Published 01/08/2014, 06:20 AM
Updated 03/19/2019, 04:00 AM

A weak inflation number in yesterday’s December report for the EU will sharpen attention on today’s Eurozone updates for retail sales and unemployment. Another round of discouraging data may force the European Central Bank to unveil more monetary accommodation at tomorrow's interest rate announcement. Following the macro news in Europe, ADP today publishes its estimate of private-sector payrolls for the US.

EU Retail Sales (10:00 GMT): The unexpected dip in the year-over-year pace of consumer inflation in the flash estimate for December raises the stakes with today’s update on retail sales. The 0.8 percent annual rise in the headline consumer price index (the market was expecting inflation to remain unchanged at 0.9 percent) is a reminder that the threat of disinflation/deflation continues to stalk the Eurozone. Particularly troubling is the drop in core CPI (ex-food and energy) to an annual rate of 0.7 percent—the slowest gain in the EU’s inflation history, which dates to 1996.

The antidote, of course, is growth, and so today’s release on retail spending will be closely watched for deciding if yesterday’s CPI news is noise or a sign that Europe’s prospects for recovery are fading once again. The retail numbers will also influence thinking on whether the European Central Bank (ECB) will roll out a new phase of monetary stimulus at tomorrow's monthly announcement.

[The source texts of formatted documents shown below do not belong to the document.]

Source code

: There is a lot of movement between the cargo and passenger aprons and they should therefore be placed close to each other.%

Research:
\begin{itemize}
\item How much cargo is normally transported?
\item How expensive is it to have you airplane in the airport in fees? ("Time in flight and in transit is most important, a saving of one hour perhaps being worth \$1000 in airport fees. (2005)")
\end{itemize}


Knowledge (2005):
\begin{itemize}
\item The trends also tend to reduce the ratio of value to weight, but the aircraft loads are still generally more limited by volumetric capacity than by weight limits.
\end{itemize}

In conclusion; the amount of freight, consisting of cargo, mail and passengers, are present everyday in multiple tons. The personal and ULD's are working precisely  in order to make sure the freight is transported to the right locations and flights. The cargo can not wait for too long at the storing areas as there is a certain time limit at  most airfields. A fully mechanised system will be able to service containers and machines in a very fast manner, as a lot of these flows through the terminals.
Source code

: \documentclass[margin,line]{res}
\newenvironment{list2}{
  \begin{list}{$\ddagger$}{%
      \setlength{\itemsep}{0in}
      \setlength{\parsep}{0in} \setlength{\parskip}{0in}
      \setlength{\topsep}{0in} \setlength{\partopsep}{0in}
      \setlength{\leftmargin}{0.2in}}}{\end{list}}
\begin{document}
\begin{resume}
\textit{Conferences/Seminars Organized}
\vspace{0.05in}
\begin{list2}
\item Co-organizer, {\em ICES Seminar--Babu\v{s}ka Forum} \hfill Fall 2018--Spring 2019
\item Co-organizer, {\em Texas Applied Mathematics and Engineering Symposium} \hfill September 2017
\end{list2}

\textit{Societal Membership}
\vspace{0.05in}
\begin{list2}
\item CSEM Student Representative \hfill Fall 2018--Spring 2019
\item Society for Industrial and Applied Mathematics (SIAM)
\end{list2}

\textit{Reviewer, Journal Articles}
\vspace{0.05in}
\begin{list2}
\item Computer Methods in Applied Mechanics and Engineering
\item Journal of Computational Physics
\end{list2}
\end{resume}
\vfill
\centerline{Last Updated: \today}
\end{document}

Economists think we’ll see retail spending turn higher in today’s update for November, which would offer a degree of relief from October’s red ink. But looking ahead via the Eurozone’s retail purchasing managers index (PMI) doesn’t offer much support for thinking positively. In the November and December reports, the retail PMI data remained under the neutral 50 mark, which is a sign of falling retail sales. A higher level of spending in today’s hard data would help minimise the worry, but the PMI trend suggests caution for projecting a meaningful recovery in the near term.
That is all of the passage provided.